▶ [Exercise]: Could you set down exactly the lines in the records below between the line holding "dimensions, such as" and the line holding "in the system.", inclusive?

▶ [Data under study]:

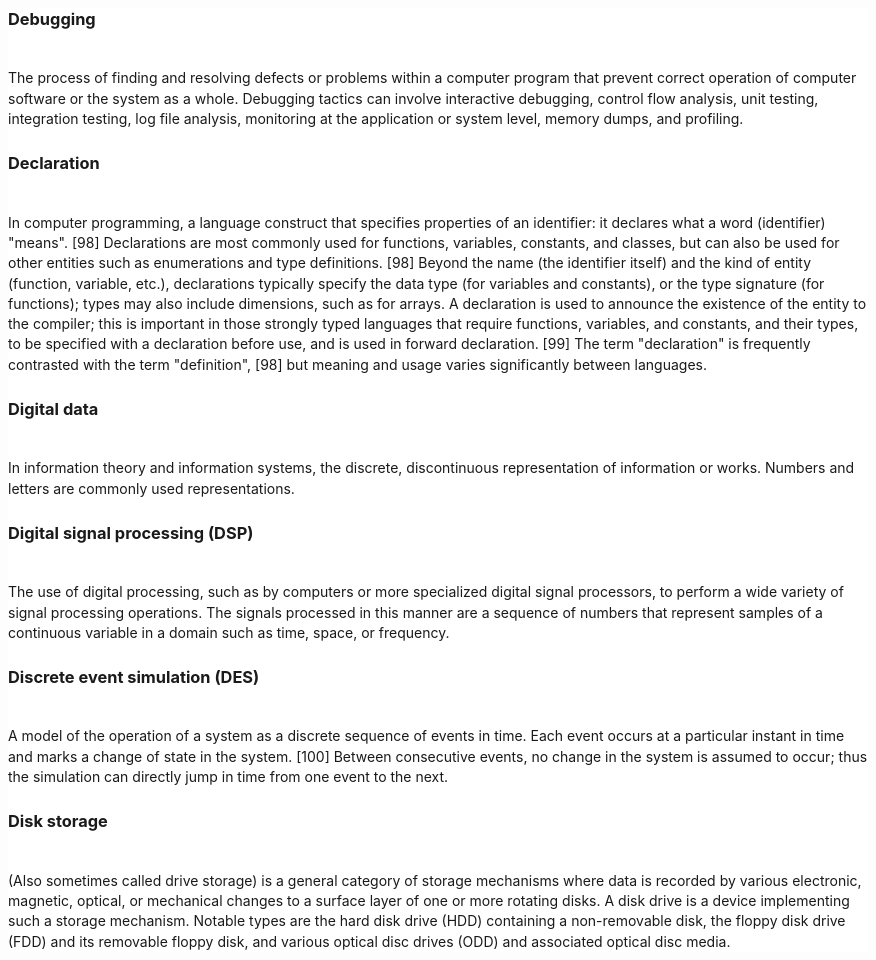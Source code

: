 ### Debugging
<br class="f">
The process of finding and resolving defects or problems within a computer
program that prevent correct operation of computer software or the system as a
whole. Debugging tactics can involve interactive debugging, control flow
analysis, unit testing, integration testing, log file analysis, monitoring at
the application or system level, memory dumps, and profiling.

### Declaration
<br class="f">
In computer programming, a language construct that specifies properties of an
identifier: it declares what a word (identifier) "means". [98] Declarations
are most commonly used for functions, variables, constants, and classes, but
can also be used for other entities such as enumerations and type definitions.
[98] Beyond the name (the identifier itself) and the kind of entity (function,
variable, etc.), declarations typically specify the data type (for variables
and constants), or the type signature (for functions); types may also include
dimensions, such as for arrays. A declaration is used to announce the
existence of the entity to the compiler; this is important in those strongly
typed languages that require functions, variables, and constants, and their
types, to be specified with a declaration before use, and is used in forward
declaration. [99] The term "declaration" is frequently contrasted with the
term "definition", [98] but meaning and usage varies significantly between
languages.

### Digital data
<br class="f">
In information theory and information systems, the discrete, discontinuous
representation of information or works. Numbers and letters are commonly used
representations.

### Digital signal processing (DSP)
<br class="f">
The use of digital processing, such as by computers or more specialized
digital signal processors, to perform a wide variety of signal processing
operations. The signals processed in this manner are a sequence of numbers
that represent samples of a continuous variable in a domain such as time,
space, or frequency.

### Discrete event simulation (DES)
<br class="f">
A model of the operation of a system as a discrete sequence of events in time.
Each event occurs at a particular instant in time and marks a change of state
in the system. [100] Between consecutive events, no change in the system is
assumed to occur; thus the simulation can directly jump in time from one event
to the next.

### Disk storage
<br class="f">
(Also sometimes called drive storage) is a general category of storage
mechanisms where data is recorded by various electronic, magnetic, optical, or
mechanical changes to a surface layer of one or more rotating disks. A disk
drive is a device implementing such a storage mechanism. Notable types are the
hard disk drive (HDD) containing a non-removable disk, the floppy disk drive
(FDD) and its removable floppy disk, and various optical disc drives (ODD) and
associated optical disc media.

...

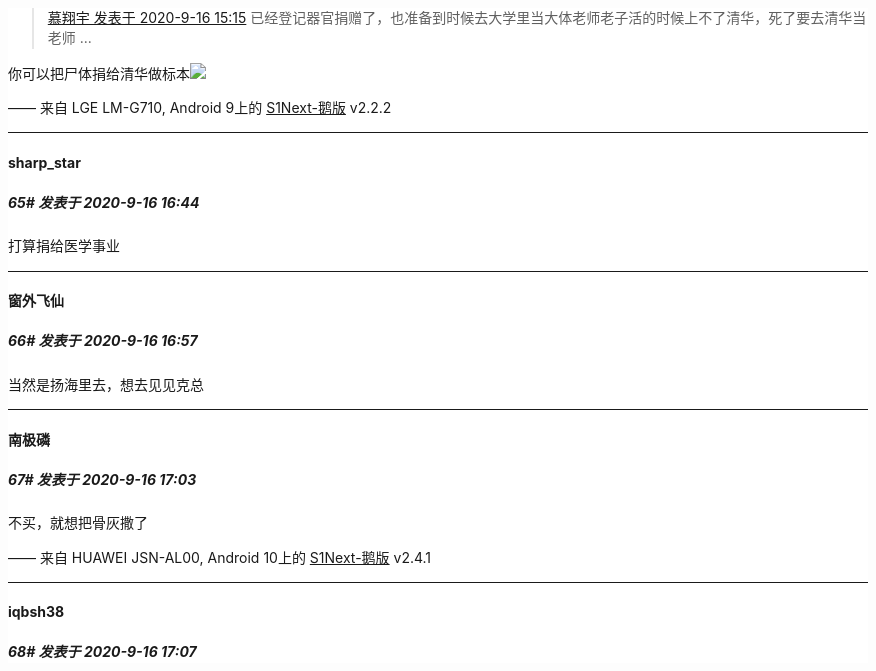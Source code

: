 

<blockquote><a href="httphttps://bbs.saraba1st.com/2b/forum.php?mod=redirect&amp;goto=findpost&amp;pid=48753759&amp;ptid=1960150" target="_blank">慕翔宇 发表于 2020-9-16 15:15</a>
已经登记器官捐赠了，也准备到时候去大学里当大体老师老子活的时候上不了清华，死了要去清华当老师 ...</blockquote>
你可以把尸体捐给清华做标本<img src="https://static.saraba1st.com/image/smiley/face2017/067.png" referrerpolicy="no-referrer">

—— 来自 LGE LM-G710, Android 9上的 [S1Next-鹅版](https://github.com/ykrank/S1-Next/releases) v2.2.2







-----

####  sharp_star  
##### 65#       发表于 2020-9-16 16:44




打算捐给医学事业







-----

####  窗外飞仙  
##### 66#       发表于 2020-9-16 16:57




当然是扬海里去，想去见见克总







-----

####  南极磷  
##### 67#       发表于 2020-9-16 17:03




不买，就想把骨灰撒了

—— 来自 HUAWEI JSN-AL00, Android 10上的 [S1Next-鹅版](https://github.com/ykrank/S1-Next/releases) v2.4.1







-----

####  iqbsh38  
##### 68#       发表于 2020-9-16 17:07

▶ [Exercise result]:
dimensions, such as for arrays. A declaration is used to announce the
existence of the entity to the compiler; this is important in those strongly
typed languages that require functions, variables, and constants, and their
types, to be specified with a declaration before use, and is used in forward
declaration. [99] The term "declaration" is frequently contrasted with the
term "definition", [98] but meaning and usage varies significantly between
languages.

### Digital data
<br class="f">
In information theory and information systems, the discrete, discontinuous
representation of information or works. Numbers and letters are commonly used
representations.

### Digital signal processing (DSP)
<br class="f">
The use of digital processing, such as by computers or more specialized
digital signal processors, to perform a wide variety of signal processing
operations. The signals processed in this manner are a sequence of numbers
that represent samples of a continuous variable in a domain such as time,
space, or frequency.

### Discrete event simulation (DES)
<br class="f">
A model of the operation of a system as a discrete sequence of events in time.
Each event occurs at a particular instant in time and marks a change of state
in the system. [100] Between consecutive events, no change in the system is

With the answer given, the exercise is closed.